Acoustic Reporter Genes for Non-Invasive Deep Tissue Imaging of Engineered Cells

Genetically encoded fluorescent proteins are used in virtually every study in basic and synthetic biology to observe specific cellular and molecular processes. However, the poor penetration of visible light into opaque tissues limits the utility of optical imaging in living animals. Conversely, non-invasive imaging modalities such as ultrasound are able to image deep tissues but lack genetically encoded molecular reporters. If such reporters could be developed, they would transform our ability to study the function of natural and engineered cells and genetic circuits in vivo. To address this need, we recently discovered that a unique class of gas-filled protein nanostructures, called gas vesicles (GVs), are able to serve as biomolecular reporters for ultrasound¹. Naturally expressed in buoyant waterborne microbes, GVs comprise all-protein shells with sizes on the order of 250 nm that are filled with gas. To use these biomolecules as genetically encoded reporters, it is necessary to transfer the 8-14 gene operons encoding them from their native hosts into heterologous cells. Here we describe how we have used synthetic biology techniques to achieve this goal in bacteria and mammalian cells. First, we describe a 6-kilobase gene cluster that we engineered for functional GV expression in E. coli and Salmonella, allowing the use of this “acoustic reporter gene” for non-invasive ultrasound imaging of microbes in mammalian hosts². We then describe our progress in developing GVs as acoustic reporter genes for mammalian cells. To enable this challenging transfer of a large operon from prokaryotes to eukaryotes, we have used a combination of viral elements and engineered promoters to design a minimized mammalian gene cluster with appropriate inter-gene stoichiometry for GV expression.

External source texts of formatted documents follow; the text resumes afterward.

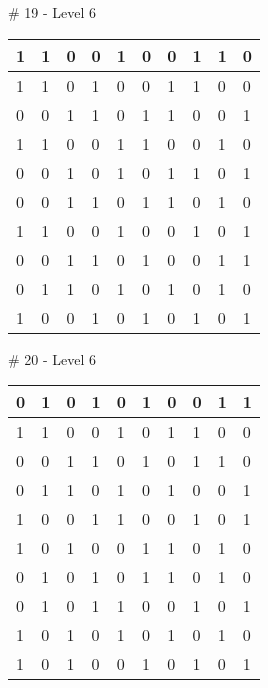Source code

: \smallskip

\# 19 - Level 6 \newline
\begin{tabular}{|m{\collen}|m{\collen}|m{\collen}|m{\collen}|m{\collen}|m{\collen}|m{\collen}|m{\collen}|m{\collen}|m{\collen}|}
\hline
  1 & 1 & 0 & 0 & 1 & 0 & 0 & 1 & 1 & 0 \\
\hline
  1 & 1 & 0 & 1 & 0 & 0 & 1 & 1 & 0 & 0 \\
\hline
  0 & 0 & 1 & 1 & 0 & 1 & 1 & 0 & 0 & 1 \\
\hline
  1 & 1 & 0 & 0 & 1 & 1 & 0 & 0 & 1 & 0 \\
\hline
  0 & 0 & 1 & 0 & 1 & 0 & 1 & 1 & 0 & 1 \\
\hline
  0 & 0 & 1 & 1 & 0 & 1 & 1 & 0 & 1 & 0 \\
\hline
  1 & 1 & 0 & 0 & 1 & 0 & 0 & 1 & 0 & 1 \\
\hline
  0 & 0 & 1 & 1 & 0 & 1 & 0 & 0 & 1 & 1 \\
\hline
  0 & 1 & 1 & 0 & 1 & 0 & 1 & 0 & 1 & 0 \\
\hline
  1 & 0 & 0 & 1 & 0 & 1 & 0 & 1 & 0 & 1 \\
\hline
\end{tabular}


\smallskip

\# 20 - Level 6 \newline
\begin{tabular}{|m{\collen}|m{\collen}|m{\collen}|m{\collen}|m{\collen}|m{\collen}|m{\collen}|m{\collen}|m{\collen}|m{\collen}|}
\hline
  0 & 1 & 0 & 1 & 0 & 1 & 0 & 0 & 1 & 1 \\
\hline
  1 & 1 & 0 & 0 & 1 & 0 & 1 & 1 & 0 & 0 \\
\hline
  0 & 0 & 1 & 1 & 0 & 1 & 0 & 1 & 1 & 0 \\
\hline
  0 & 1 & 1 & 0 & 1 & 0 & 1 & 0 & 0 & 1 \\
\hline
  1 & 0 & 0 & 1 & 1 & 0 & 0 & 1 & 0 & 1 \\
\hline
  1 & 0 & 1 & 0 & 0 & 1 & 1 & 0 & 1 & 0 \\
\hline
  0 & 1 & 0 & 1 & 0 & 1 & 1 & 0 & 1 & 0 \\
\hline
  0 & 1 & 0 & 1 & 1 & 0 & 0 & 1 & 0 & 1 \\
\hline
  1 & 0 & 1 & 0 & 1 & 0 & 1 & 0 & 1 & 0 \\
\hline
  1 & 0 & 1 & 0 & 0 & 1 & 0 & 1 & 0 & 1 \\
\hline
\end{tabular}


\smallskip

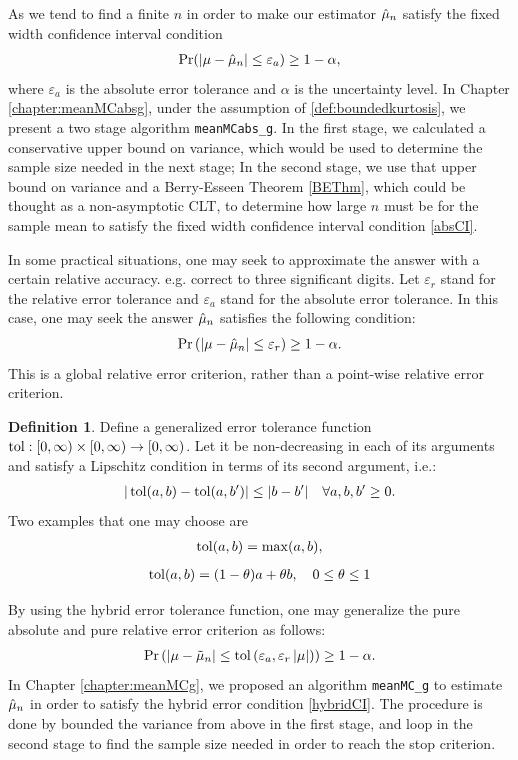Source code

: \documentclass{iitthesis}
\theoremstyle{definition}
\newtheorem{defn}[theorem]{Definition}
\begin{document}
As we tend to find a finite $n$ in order to make our estimator $\hat{\mu}_n$ satisfy the fixed width confidence interval condition 
\begin{align}\label{absCI}
\Pr(\left \lvert \mu-\hat{\mu}_n \right \rvert \leq \varepsilon_a) \geq 1-\alpha,
\end{align}
where $\varepsilon_a$ is the absolute error tolerance and $\alpha$ is the uncertainty level. 
In Chapter \ref{chapter:meanMCabsg}, under the assumption of \eqref{def:boundedkurtosis}, we present a two stage algorithm {\tt meanMCabs\_g}. In the first stage, we calculated a conservative upper bound on variance, which would be used to determine the sample size needed in the next stage; In the second stage, we use that upper bound on variance and a Berry-Esseen Theorem \ref{BEThm}, which could be thought as a non-asymptotic CLT, to determine how large $n$ must be for the sample mean to satisfy the fixed width confidence interval condition \eqref{absCI}.

In some practical situations, one may seek to approximate the answer with a certain relative accuracy. e.g. correct to three significant digits. Let $\varepsilon_r$ stand for the relative error tolerance and $\varepsilon_a$ stand for the absolute error tolerance. In this case, one may seek the answer $\hat{\mu}_n$ satisfies the following condition:
\begin{align}\label{relCI}
\Pr\left(\left \lvert \mu-\hat{\mu}_n \right \rvert\leq \varepsilon_r\right) \geq 1-\alpha.
\end{align}
This is a global relative error criterion, rather than a point-wise relative error criterion. 
\begin{defn}\label{def:tolfun}
 Define a generalized error tolerance function $\operatorname{tol}: [0, \infty) \times [0, \infty) \to [0,\infty)$. Let it be non-decreasing in each of its arguments and satisfy a Lipschitz condition in terms of its second argument, i.e.:
\begin{align}
|\operatorname{tol}(a,b)-\operatorname{tol}(a,b')| \leq |b-b'| \quad \forall a,b,b' \geq 0.
\end{align}
Two examples that one may choose are
\begin{align}
\operatorname{tol}(a,b) = \max (a,b),
\end{align}
\begin{align}
\operatorname{tol}(a,b) = (1- \theta) a + \theta b, \quad 0 \leq \theta \leq 1
\end{align}
\end{defn}By using the hybrid error tolerance function, one may generalize the pure absolute and pure relative error criterion as follows:
\begin{align}\label{hybridCI}
\Pr\left(\left \lvert \mu-\tilde{\mu}_n \right \rvert\leq \operatorname{tol}\left(\varepsilon_a, \varepsilon_r\left \lvert \mu \right \rvert\right)\right) \geq 1-\alpha.
\end{align}
In Chapter \ref{chapter:meanMCg}, we proposed an algorithm {\tt meanMC\_g} to estimate $\hat{\mu}_n$ in order to satisfy the hybrid error condition \eqref{hybridCI}. The procedure is done by bounded the variance from above in the first stage, and loop in the second stage to find the sample size needed in order to reach the stop criterion.
\end{document}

We anticipate that the resulting acoustic reporter genes will enable previously impossible approaches to monitoring the location, viability and function of a large variety of engineered cells in vivo with applications in basic biology, cellular diagnostics and therapeutics.

1. Shapiro MG, Goodwill PW, Neogy A, Yin M, Foster FS, Schaffer DV, et al. Biogenic gas nanostructures as ultrasonic molecular reporters. Nat Nanotechnol 2014, 9(4): 311-316.

2. Bourdeau RW, Lee-Gosselin A, Lakshmanan A, Kumar SR, Farhadi A, Shapiro MG. Acoustic reporter genes for non-invasive imaging of microbes in mammalian hosts. In revision.